Japan’s giant SoftBank isn’t exactly a canary, but it’s nonetheless a reliable omen of trouble in the financial mine shaft – see as just a couple of examples its enormous, disastrous bet on WeWork and nonstop high-tech speculative flops. It’s an archetype of yield-chasing money living on the Fed’s decade-long fumes. Now comes news that SoftBank is going big into private credit, already a $1.4 trillion sector with big plans for super-sonic growth now that new bank capital standards are sure to suppress bank lending. Could anything go wrong in a sector that funds its own high-risk bets, isn’t ready for high rates, takes buckets of credit risk, and has intricate interconnections across the global financial system? Indeed it can, demonstrating yet again that asymmetric regulation has unintended, all-too-often systemic consequences.
It’s not just SoftBank’s gallop into this sector that gives me the willies. Another early warning is Federal Reserve insouciance to looming financial system instability borne of its banking blinders. As with its forecasts for 2019 and 2020, the Fed’s 2022 forecast was stolidly sanguine, failing this time to anticipate regional-bank systemic distress. Its most recent financial stability report essentially ignores private credit in its nonbank financial intermediation fretting. So too another leading indicator of policy-maker inattention: the most recent FSOC annual report also saw no evil in Anything that hasn’t already happened to nonbanks such as money market funds.
The IMF doesn’t listen to its own analysts most of the time, but they are often prescient about looming systemic risk. Their most recent report sees a lot to worry about when it comes to private credit. First, there’s the intersection of acknowledged systemic sectors – life insurance and pension funds – with growing books of private-credit loans exacerbating major asset/liability mismatches and thus liquidity risk under stress. Further, the IMF thinks the sector is vulnerable on its own due to the preponderance of highly-leveraged buyout loans, deteriorating covenant quality, and round-robin private-equity financing for competitor deals that increases concentration even as, we would add, it erodes market discipline.
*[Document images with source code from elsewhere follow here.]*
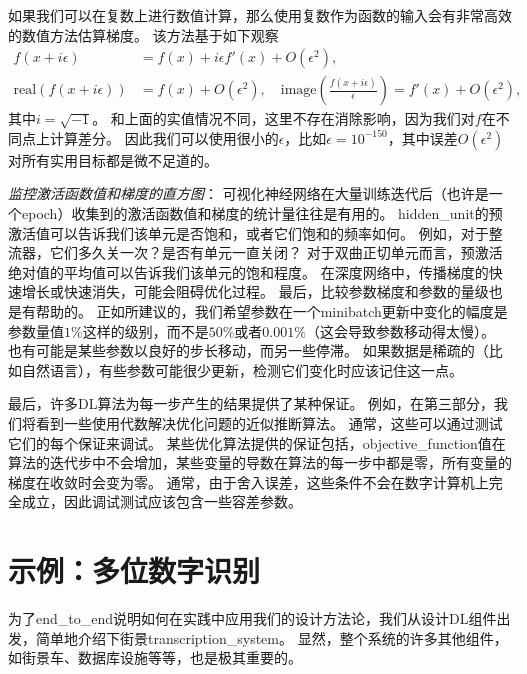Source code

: 
如果我们可以在复数上进行数值计算，那么使用复数作为函数的输入会有非常高效的数值方法估算梯度\citep{Squire+Trapp-1998}。
该方法基于如下观察
\begin{align}
	f(x + i\epsilon) &= f(x) + i\epsilon f'(x) + O(\epsilon^2) ,\\
	\text{real}( f(x+i\epsilon) ) &= f(x) + O(\epsilon^2), \quad \text{image}( \frac{f(x+i\epsilon)}{ \epsilon } ) = f'(x) + O(\epsilon^2),
\end{align}
其中$i=\sqrt{-1}$。
和上面的实值情况不同，这里不存在消除影响，因为我们对$f$在不同点上计算差分。
因此我们可以使用很小的$\epsilon$，比如$\epsilon = 10^{-150}$，其中误差$O(\epsilon^2)$对所有实用目标都是微不足道的。


\emph{监控激活函数值和梯度的直方图}：
可视化神经网络在大量训练迭代后（也许是一个\gls{epoch}）收集到的激活函数值和梯度的统计量往往是有用的。
\gls{hidden_unit}的预激活值可以告诉我们该单元是否饱和，或者它们饱和的频率如何。
例如，对于整流器，它们多久关一次？是否有单元一直关闭？
对于双曲正切单元而言，预激活绝对值的平均值可以告诉我们该单元的饱和程度。
在深度网络中，传播梯度的快速增长或快速消失，可能会阻碍优化过程。
最后，比较参数梯度和参数的量级也是有帮助的。
正如\citep{Bottou-DLSS2015}所建议的，我们希望参数在一个\gls{minibatch}更新中变化的幅度是参数量值$1\%$这样的级别，而不是$50\%$或者$0.001\%$（这会导致参数移动得太慢）。
也有可能是某些参数以良好的步长移动，而另一些停滞。
如果数据是稀疏的（比如自然语言），有些参数可能很少更新，检测它们变化时应该记住这一点。


最后，许多\gls{DL}算法为每一步产生的结果提供了某种保证。
例如，在第三部分，我们将看到一些使用代数解决优化问题的近似推断算法。
通常，这些可以通过测试它们的每个保证来调试。
某些优化算法提供的保证包括，\gls{objective_function}值在算法的迭代步中不会增加，某些变量的导数在算法的每一步中都是零，所有变量的梯度在收敛时会变为零。
通常，由于舍入误差，这些条件不会在数字计算机上完全成立，因此调试测试应该包含一些容差参数。


\section{示例：多位数字识别}
\label{sec:example_multi_digit_number_recognition}
为了\gls{end_to_end}说明如何在实践中应用我们的设计方法论，我们从设计\gls{DL}组件出发，简单地介绍下街景\gls{transcription_system}。
显然，整个系统的许多其他组件，如街景车、数据库设施等等，也是极其重要的。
There is, though, an even better early-warning flare: private capital’s unbounded confidence in its ability to grow without constraint now that banks are going into a capital box. Apollo for one big, big player in this sector says private capital could soon replace as much as $40 trillion in the fixed-income market. And why not? Global bank lending has dropped 37 percent just this year. Competitors in a capital corner combined with the sector’s exemption from regulatory capital, incentive misalignment, and boundless ambition augur shadows the size of a solar eclipse.
BlackRock says private credit can roll over anything in its way for at least five years. But then it’s a sell-sider. A well-respected private-credit buyer, Howard Marks, thinks the sector is set to bump its big head. What he sees is likely what there is: billions of yield-chasing dollars strewn with scant due diligence that are wholly unprepared for higher rates and recessionary credit risk.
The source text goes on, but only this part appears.